(THE PROBLEM) Which lines run from the start of the material below through the line containing "The purpose of"? Retype them exactly, pictures excluded.

☆ ☆ ☆ ☆

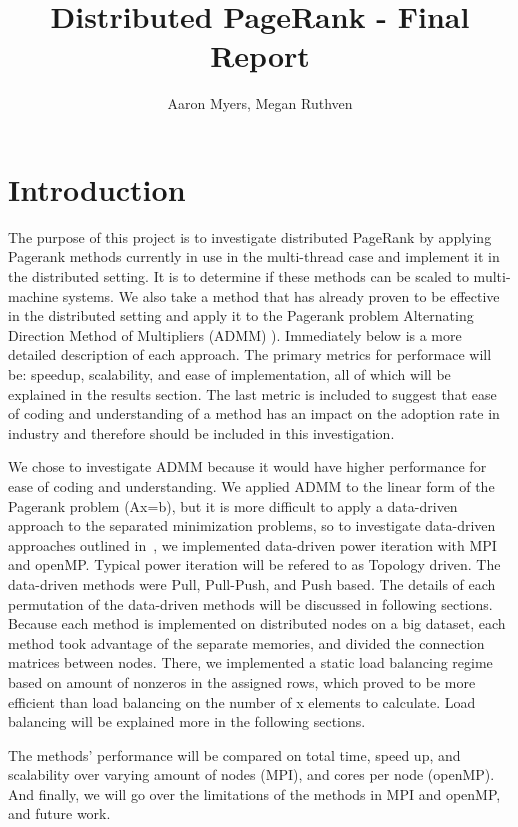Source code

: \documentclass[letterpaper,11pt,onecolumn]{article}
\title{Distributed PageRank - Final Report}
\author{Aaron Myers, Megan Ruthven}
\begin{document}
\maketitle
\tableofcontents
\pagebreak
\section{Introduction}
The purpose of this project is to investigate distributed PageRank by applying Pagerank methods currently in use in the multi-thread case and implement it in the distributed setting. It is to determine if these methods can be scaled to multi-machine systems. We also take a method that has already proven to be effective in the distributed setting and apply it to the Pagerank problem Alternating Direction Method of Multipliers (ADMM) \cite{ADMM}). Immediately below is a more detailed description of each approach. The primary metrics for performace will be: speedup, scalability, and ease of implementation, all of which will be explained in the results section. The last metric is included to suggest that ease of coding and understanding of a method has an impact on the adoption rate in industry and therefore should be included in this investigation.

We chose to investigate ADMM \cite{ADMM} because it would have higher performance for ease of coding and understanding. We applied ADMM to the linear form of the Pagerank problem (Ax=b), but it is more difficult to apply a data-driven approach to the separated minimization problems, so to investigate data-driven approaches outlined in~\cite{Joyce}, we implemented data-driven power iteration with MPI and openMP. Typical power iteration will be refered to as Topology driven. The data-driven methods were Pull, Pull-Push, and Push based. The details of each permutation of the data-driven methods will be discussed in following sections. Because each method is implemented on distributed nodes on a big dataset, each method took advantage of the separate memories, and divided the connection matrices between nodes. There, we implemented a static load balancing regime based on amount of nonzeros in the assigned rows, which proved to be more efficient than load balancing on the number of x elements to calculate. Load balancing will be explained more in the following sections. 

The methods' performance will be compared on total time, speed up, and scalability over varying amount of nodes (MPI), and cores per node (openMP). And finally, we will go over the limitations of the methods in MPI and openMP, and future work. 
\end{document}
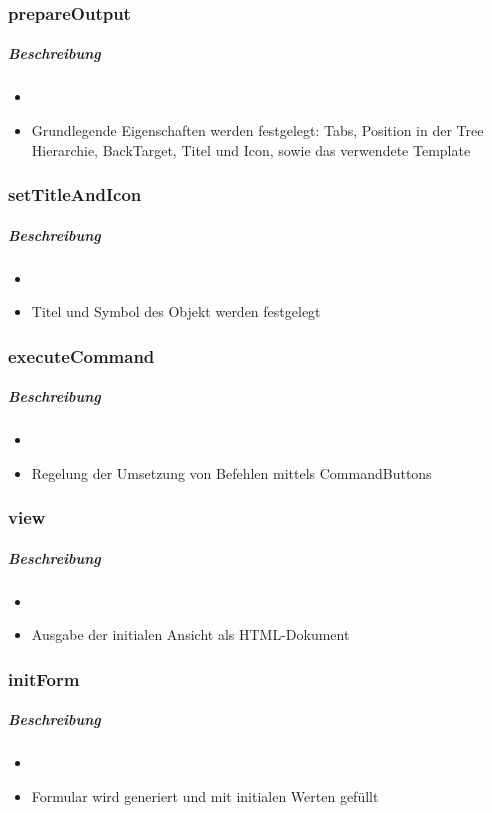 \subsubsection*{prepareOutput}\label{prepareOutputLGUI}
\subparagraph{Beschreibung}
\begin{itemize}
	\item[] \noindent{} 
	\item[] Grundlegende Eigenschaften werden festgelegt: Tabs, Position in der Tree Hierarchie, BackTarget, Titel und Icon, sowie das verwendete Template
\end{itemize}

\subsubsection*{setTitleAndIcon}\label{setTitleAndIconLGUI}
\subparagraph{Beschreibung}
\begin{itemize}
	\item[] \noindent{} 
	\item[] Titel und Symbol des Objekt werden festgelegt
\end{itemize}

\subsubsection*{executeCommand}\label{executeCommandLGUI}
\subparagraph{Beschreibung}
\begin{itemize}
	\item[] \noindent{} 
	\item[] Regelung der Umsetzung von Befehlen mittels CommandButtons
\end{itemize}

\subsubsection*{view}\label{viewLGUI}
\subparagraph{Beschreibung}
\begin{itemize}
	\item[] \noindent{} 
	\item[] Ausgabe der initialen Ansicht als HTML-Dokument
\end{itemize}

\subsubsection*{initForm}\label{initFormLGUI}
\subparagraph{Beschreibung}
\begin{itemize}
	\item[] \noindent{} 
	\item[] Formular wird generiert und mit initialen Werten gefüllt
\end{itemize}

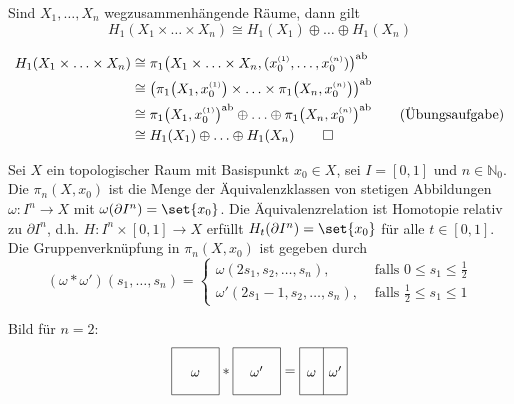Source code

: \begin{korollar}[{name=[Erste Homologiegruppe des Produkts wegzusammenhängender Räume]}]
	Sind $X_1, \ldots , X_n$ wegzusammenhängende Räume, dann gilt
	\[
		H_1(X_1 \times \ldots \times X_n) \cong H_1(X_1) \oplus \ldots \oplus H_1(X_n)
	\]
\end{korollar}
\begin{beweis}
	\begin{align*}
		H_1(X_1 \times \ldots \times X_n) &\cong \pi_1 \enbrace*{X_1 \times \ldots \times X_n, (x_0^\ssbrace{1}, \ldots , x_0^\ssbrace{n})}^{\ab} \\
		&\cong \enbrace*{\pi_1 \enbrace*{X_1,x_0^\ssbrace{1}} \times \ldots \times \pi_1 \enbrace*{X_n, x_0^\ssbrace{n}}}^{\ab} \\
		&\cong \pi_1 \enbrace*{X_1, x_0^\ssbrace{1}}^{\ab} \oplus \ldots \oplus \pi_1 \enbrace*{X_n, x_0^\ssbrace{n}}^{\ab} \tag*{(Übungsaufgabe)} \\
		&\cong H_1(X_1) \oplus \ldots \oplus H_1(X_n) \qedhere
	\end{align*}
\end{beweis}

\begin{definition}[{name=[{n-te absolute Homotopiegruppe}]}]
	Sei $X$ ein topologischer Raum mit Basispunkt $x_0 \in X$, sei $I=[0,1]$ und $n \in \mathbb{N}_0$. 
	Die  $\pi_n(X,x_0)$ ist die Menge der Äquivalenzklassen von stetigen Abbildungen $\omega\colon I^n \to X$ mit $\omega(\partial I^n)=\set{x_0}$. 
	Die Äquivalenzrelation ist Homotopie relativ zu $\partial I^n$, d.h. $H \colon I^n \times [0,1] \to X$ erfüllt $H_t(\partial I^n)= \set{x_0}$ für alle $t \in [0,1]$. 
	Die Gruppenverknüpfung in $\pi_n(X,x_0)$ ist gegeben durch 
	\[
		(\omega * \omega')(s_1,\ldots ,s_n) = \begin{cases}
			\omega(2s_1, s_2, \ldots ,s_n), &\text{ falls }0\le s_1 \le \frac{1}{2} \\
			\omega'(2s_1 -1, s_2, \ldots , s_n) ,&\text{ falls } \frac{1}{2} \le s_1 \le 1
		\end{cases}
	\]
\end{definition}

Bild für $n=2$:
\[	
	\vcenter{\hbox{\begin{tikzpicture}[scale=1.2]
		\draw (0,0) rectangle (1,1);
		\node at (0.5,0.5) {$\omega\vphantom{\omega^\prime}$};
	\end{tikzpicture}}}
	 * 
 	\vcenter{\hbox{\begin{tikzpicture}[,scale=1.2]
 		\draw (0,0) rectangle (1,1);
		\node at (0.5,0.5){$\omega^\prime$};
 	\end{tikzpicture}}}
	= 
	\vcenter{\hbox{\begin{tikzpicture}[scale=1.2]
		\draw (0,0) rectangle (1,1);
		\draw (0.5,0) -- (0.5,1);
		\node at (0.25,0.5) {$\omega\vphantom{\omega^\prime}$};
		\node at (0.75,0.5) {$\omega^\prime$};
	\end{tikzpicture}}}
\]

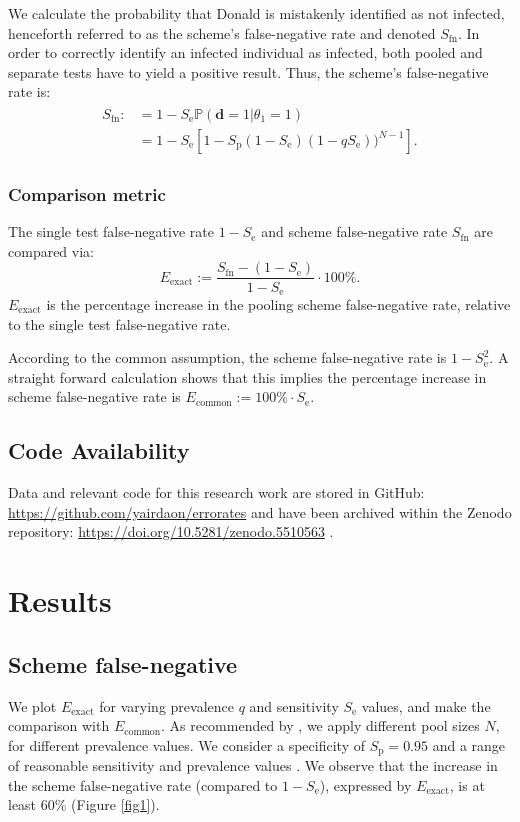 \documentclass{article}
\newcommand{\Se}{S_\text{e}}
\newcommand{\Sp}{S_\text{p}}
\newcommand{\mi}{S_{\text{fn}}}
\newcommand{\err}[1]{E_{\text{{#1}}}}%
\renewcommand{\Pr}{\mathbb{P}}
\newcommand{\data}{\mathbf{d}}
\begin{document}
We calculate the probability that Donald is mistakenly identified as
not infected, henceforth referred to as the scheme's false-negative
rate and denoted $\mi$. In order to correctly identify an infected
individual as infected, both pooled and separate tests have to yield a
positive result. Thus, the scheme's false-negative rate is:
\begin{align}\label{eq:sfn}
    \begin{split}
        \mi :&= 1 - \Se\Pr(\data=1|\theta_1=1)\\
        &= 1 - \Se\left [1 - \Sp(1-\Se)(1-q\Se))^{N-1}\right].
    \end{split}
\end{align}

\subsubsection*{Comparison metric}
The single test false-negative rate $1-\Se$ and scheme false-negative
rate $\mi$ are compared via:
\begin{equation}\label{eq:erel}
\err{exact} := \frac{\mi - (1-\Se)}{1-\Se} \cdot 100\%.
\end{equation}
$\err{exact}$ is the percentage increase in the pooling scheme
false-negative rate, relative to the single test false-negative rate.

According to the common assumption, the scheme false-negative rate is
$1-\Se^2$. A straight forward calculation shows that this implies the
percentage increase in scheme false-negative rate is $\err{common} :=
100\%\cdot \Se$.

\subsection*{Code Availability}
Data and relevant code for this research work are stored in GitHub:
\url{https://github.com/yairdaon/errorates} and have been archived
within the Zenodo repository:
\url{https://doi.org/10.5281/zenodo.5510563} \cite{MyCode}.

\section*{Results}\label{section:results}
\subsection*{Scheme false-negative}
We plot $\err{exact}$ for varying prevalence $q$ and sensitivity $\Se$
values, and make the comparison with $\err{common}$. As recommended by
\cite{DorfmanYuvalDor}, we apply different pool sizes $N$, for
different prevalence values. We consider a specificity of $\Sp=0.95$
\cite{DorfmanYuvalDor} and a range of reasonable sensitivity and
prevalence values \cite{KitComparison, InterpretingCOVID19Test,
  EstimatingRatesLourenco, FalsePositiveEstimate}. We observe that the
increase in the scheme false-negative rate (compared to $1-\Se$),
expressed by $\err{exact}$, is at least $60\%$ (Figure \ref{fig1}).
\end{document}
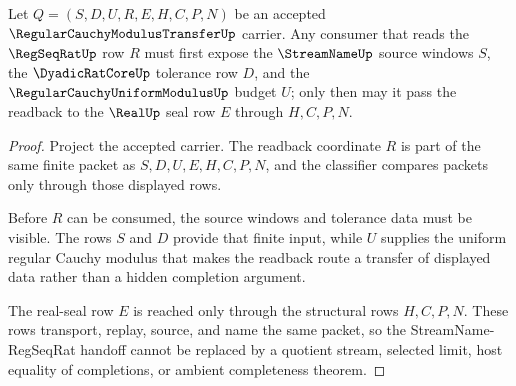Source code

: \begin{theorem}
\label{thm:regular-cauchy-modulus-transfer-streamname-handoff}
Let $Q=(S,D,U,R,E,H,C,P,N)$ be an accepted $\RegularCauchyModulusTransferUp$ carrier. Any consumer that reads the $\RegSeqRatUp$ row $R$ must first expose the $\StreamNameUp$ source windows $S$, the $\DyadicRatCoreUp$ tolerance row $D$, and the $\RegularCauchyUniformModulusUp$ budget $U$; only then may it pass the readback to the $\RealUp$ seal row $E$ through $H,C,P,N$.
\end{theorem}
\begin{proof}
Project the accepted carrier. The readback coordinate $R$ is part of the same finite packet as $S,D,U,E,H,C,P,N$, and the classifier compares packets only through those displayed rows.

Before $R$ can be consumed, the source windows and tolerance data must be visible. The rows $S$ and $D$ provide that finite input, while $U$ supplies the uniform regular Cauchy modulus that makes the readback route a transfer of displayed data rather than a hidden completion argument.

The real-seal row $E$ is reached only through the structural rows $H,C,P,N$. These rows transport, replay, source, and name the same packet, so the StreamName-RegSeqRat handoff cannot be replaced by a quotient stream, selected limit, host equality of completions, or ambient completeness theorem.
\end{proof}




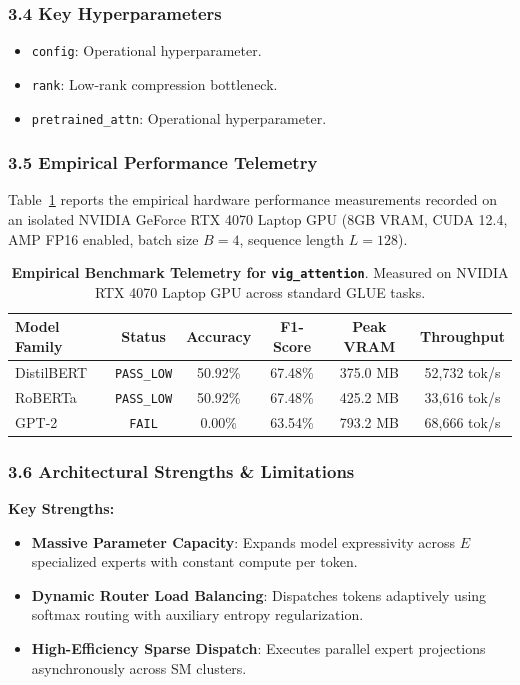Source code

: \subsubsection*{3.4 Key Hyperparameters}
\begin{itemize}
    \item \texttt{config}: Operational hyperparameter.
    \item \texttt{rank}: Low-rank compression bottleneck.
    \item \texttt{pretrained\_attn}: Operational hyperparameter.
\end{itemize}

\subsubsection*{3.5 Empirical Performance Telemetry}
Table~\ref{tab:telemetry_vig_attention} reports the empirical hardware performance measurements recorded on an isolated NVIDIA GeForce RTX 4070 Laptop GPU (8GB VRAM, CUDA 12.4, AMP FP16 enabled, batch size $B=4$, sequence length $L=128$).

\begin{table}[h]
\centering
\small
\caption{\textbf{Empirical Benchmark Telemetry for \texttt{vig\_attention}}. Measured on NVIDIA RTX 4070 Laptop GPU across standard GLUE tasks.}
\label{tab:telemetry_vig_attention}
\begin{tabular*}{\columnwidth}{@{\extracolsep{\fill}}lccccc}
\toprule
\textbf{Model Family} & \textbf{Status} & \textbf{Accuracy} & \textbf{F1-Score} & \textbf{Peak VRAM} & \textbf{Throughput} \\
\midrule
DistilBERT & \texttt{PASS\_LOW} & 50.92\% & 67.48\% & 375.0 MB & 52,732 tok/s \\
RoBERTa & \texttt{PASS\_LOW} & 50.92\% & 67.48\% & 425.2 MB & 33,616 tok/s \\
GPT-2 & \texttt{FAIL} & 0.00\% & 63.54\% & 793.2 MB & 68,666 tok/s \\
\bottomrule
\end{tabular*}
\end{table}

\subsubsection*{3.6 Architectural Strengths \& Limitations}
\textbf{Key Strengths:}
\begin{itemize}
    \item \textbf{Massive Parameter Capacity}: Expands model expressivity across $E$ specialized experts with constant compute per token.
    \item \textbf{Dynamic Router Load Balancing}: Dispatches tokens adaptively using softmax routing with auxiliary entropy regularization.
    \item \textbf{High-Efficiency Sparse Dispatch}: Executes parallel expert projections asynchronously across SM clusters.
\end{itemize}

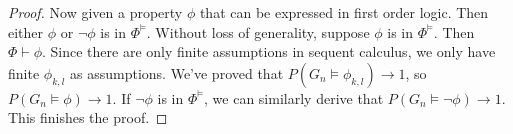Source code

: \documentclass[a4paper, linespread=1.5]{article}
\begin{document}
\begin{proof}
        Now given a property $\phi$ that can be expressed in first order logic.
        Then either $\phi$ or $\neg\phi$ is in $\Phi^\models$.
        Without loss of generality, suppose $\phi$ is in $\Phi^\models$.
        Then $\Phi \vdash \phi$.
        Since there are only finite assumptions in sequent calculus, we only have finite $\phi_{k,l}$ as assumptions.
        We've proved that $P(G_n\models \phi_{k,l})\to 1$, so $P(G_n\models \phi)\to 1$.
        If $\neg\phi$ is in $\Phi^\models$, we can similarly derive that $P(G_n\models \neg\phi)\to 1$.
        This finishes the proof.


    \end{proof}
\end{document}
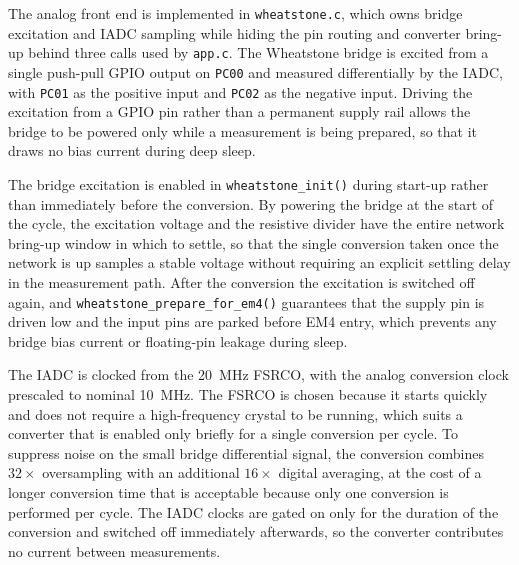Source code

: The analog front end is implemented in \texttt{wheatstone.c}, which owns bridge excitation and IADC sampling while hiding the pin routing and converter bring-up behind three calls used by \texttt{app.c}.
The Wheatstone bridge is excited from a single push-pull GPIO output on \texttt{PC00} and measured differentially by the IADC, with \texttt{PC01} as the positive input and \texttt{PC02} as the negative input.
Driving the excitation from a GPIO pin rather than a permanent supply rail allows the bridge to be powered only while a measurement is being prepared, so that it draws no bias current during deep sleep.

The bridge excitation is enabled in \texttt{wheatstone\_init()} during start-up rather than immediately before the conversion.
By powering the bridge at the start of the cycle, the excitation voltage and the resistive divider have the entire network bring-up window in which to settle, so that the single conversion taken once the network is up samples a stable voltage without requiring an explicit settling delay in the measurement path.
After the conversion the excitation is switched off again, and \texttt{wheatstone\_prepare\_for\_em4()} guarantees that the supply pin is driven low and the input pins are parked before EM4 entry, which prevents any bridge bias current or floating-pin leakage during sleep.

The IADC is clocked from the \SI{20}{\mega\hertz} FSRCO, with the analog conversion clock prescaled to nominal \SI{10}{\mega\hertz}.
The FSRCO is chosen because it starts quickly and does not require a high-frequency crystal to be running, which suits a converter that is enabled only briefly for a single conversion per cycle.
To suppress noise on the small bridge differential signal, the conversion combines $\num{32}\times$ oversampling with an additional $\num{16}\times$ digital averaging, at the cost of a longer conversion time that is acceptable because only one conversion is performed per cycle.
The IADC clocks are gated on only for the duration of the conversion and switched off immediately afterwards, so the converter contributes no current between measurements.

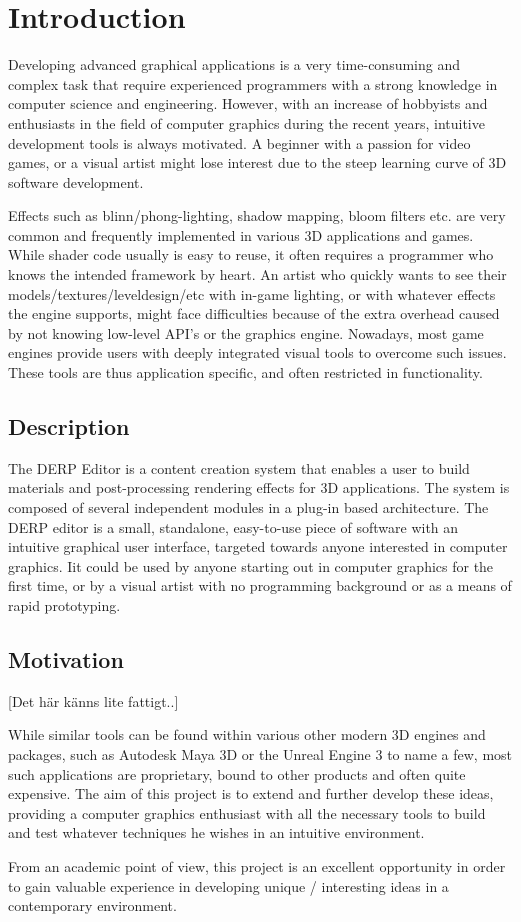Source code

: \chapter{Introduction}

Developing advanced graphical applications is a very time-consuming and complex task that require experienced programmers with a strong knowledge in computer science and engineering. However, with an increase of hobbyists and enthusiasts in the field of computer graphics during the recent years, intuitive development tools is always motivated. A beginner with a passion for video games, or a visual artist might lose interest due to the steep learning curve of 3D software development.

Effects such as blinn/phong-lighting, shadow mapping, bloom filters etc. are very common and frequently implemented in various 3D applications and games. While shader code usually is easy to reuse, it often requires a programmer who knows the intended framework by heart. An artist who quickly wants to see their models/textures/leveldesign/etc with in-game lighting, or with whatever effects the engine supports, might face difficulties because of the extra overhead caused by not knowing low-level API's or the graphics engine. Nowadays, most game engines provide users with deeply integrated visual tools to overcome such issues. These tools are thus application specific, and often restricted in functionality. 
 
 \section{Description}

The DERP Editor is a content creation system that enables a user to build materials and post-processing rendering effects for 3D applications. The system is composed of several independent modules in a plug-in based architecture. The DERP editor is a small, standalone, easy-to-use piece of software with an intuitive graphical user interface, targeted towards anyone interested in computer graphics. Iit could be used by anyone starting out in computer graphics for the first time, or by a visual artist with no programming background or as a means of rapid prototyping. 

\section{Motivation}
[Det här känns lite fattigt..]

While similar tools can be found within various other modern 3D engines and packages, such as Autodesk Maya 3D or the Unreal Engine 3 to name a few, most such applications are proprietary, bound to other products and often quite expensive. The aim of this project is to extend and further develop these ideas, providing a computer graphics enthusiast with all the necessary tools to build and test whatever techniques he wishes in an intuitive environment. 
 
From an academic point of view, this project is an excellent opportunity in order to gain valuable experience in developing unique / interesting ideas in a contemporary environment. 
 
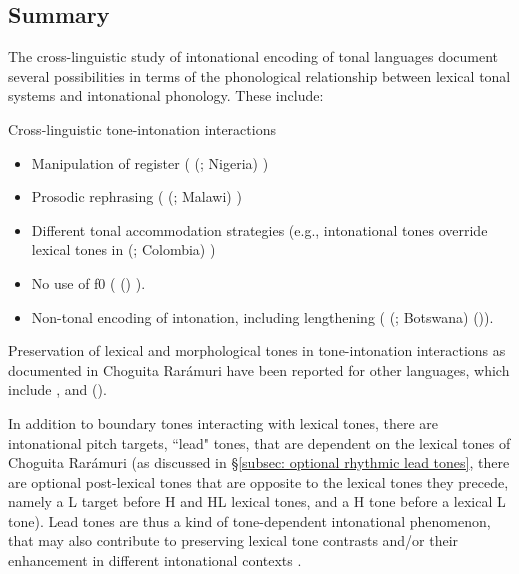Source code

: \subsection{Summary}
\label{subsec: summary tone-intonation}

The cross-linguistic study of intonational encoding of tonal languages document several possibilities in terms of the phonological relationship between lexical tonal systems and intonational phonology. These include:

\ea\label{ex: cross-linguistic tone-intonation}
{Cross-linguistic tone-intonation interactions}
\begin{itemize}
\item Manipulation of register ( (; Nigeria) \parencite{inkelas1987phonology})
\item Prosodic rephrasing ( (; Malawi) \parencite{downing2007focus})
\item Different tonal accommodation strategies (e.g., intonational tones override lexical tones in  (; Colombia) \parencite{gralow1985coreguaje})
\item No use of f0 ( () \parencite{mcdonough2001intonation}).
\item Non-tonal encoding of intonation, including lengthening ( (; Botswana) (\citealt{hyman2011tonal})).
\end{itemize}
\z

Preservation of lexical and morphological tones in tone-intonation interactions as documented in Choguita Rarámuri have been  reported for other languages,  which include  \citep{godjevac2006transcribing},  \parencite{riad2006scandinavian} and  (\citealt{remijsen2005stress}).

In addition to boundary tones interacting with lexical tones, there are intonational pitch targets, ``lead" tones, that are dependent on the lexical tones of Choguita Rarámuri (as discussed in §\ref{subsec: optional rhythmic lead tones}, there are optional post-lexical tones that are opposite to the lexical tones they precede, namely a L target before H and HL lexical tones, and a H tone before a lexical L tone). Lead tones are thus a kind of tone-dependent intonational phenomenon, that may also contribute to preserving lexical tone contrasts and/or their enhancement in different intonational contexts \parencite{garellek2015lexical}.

☆ ☆ ☆ ☆

(EXERCISE SOLUTION)
Source code

: \documentclass[letterpaper,11pt,onecolumn]{article}
\title{Distributed PageRank - Final Report}
\author{Aaron Myers, Megan Ruthven}
\begin{document}
\maketitle
\tableofcontents
\pagebreak
\section{Introduction}
The purpose of this project is to investigate distributed PageRank by applying Pagerank methods currently in use in the multi-thread case and implement it in the distributed setting. It is to determine if these methods can be scaled to multi-machine systems. We also take a method that has already proven to be effective in the distributed setting and apply it to the Pagerank problem Alternating Direction Method of Multipliers (ADMM) \cite{ADMM}). Immediately below is a more detailed description of each approach. The primary metrics for performace will be: speedup, scalability, and ease of implementation, all of which will be explained in the results section. The last metric is included to suggest that ease of coding and understanding of a method has an impact on the adoption rate in industry and therefore should be included in this investigation.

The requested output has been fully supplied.